Your goal
Within the data below, find the string "JPEG" and return each line where it occurs.

Records contained in a dataset:

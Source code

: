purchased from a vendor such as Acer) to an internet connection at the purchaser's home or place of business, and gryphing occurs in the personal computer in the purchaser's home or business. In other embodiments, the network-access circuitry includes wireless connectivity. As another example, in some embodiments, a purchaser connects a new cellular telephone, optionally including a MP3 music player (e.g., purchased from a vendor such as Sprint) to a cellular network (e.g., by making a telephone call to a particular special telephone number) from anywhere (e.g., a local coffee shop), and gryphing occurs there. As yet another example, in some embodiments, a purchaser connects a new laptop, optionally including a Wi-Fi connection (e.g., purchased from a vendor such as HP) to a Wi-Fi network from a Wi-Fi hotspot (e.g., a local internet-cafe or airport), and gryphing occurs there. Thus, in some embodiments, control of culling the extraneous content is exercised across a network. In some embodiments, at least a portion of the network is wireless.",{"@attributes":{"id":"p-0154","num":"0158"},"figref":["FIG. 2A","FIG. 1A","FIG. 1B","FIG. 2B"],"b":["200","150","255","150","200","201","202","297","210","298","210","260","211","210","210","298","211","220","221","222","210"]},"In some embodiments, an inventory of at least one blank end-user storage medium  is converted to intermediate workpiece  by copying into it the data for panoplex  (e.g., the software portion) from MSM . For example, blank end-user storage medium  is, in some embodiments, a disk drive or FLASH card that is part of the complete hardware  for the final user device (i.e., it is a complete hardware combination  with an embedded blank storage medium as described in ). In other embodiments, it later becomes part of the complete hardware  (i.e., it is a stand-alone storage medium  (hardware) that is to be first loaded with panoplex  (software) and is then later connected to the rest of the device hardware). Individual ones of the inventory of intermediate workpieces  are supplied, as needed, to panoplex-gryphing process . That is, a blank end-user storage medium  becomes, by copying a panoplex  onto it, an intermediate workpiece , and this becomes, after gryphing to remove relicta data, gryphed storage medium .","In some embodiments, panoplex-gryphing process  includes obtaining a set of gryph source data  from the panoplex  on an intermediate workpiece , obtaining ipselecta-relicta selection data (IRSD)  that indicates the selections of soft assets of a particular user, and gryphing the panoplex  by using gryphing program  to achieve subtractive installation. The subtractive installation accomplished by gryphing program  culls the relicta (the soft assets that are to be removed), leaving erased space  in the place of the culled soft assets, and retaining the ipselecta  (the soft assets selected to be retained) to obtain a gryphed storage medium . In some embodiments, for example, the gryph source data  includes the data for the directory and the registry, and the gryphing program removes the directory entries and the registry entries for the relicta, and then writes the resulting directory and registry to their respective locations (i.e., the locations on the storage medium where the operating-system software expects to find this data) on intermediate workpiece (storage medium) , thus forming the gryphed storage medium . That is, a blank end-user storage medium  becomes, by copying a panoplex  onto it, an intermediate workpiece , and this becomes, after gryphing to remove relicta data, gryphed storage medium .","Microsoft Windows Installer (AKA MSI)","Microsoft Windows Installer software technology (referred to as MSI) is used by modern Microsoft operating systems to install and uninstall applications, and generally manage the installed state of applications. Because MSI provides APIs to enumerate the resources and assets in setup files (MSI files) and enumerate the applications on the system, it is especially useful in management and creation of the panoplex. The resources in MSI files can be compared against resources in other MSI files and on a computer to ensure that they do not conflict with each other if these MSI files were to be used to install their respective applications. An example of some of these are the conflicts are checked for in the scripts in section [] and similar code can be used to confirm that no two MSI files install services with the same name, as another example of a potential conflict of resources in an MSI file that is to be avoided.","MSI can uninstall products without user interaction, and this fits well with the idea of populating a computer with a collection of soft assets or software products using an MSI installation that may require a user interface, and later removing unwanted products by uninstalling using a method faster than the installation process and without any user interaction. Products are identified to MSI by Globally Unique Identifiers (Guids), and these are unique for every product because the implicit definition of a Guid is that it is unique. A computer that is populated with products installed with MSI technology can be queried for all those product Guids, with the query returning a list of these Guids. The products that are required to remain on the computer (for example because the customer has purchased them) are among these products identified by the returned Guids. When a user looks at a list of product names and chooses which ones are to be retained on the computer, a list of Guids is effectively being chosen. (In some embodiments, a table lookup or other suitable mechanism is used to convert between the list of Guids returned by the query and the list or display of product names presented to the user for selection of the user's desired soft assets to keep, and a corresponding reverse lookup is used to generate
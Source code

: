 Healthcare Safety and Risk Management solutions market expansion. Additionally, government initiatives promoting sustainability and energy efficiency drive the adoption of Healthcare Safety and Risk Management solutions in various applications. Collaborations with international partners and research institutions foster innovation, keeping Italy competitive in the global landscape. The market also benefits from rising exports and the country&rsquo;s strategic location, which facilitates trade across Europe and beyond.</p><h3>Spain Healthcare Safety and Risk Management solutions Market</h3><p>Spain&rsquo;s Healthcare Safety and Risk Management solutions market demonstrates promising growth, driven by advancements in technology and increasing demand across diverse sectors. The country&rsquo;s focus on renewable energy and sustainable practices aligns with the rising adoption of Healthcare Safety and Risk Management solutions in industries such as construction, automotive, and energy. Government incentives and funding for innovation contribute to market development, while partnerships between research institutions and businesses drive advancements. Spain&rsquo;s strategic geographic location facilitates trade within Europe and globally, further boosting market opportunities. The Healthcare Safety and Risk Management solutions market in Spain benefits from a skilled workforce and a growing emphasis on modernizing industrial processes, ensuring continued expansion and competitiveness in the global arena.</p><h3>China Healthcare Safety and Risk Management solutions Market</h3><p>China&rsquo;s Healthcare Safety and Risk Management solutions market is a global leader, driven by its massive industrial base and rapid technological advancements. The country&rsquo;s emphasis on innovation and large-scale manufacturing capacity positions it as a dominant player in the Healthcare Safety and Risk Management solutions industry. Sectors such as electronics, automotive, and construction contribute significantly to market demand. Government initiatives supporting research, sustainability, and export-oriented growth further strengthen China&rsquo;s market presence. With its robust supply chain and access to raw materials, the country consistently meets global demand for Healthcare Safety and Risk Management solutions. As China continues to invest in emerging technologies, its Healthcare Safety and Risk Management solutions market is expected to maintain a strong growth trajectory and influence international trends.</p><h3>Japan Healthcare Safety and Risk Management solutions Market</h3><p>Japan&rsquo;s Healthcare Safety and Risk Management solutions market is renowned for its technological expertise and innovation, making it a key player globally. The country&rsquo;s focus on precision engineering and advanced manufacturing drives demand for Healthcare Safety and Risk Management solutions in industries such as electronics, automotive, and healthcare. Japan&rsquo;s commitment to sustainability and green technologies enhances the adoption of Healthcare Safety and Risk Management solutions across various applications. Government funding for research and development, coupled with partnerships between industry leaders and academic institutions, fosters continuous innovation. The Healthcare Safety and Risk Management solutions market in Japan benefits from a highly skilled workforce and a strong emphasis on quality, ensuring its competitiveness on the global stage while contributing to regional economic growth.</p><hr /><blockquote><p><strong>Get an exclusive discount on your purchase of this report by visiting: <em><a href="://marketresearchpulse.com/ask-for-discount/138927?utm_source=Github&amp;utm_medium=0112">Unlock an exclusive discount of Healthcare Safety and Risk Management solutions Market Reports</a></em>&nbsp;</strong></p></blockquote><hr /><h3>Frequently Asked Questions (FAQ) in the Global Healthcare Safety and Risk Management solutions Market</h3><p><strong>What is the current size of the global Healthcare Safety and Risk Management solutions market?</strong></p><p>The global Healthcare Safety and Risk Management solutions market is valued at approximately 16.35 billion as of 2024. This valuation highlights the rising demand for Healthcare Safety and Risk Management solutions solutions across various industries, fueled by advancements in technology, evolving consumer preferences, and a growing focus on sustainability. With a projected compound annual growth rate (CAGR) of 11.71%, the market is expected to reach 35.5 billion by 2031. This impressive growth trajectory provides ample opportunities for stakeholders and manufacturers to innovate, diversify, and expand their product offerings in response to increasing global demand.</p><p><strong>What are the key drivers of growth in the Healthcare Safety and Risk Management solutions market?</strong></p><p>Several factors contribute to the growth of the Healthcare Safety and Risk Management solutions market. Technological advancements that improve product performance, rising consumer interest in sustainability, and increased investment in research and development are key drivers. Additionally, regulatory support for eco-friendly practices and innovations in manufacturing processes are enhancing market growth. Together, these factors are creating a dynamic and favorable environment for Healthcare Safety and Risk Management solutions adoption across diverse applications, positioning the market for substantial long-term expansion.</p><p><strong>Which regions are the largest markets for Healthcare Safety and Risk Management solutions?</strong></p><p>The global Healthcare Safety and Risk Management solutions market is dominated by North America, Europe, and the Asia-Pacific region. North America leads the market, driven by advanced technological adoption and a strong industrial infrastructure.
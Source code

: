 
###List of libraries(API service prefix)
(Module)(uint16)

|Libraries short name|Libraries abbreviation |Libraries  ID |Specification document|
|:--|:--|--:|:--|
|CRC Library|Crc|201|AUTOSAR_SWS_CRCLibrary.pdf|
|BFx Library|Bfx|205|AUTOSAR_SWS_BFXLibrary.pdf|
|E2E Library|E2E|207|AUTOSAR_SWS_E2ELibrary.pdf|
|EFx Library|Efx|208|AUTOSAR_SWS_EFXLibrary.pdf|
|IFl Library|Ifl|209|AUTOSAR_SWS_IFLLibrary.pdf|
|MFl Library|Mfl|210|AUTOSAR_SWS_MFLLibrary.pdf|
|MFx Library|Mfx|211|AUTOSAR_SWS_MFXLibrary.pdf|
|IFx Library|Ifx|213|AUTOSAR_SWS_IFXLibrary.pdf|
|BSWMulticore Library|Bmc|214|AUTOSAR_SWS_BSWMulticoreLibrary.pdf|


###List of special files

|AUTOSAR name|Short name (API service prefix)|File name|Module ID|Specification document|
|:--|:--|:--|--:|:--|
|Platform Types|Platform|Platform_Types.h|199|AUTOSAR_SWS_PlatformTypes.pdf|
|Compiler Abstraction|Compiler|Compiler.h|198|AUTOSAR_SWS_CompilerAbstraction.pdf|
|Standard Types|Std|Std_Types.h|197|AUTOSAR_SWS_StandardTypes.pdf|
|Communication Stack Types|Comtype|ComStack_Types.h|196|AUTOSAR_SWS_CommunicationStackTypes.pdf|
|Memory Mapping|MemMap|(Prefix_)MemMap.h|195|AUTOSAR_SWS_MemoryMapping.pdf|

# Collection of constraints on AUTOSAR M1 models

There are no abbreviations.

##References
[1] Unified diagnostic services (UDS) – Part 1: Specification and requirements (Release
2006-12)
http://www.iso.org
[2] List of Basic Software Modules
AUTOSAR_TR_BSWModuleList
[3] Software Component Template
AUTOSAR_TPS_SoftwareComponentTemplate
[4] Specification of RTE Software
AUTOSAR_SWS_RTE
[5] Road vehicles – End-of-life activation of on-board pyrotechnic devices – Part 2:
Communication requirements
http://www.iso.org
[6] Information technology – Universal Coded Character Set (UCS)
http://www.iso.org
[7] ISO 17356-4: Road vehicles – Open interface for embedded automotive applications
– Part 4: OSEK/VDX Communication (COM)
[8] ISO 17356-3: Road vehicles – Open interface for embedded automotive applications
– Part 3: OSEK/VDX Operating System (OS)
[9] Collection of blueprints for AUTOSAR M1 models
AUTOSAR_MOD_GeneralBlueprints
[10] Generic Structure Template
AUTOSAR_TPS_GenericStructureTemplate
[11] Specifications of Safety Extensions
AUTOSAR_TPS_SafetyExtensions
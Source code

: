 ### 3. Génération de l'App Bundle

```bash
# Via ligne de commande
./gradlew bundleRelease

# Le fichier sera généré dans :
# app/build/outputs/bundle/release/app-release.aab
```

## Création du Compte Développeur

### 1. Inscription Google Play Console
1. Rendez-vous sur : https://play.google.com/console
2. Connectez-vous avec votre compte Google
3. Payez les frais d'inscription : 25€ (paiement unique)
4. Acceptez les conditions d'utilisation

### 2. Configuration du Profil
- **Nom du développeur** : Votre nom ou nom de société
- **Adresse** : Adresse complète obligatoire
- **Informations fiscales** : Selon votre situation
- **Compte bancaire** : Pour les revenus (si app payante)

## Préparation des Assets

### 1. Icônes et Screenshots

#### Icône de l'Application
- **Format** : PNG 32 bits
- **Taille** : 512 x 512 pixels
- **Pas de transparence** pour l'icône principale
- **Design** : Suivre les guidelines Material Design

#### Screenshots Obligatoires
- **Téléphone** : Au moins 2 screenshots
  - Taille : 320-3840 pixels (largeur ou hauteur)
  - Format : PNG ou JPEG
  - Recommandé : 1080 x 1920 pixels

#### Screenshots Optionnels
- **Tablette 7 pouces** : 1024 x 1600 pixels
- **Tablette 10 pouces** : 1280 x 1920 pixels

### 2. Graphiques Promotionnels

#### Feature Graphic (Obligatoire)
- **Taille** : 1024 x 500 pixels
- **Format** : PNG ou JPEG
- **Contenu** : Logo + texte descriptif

Response
  - Format : PNG ou JPEG
- **Format** : PNG ou JPEG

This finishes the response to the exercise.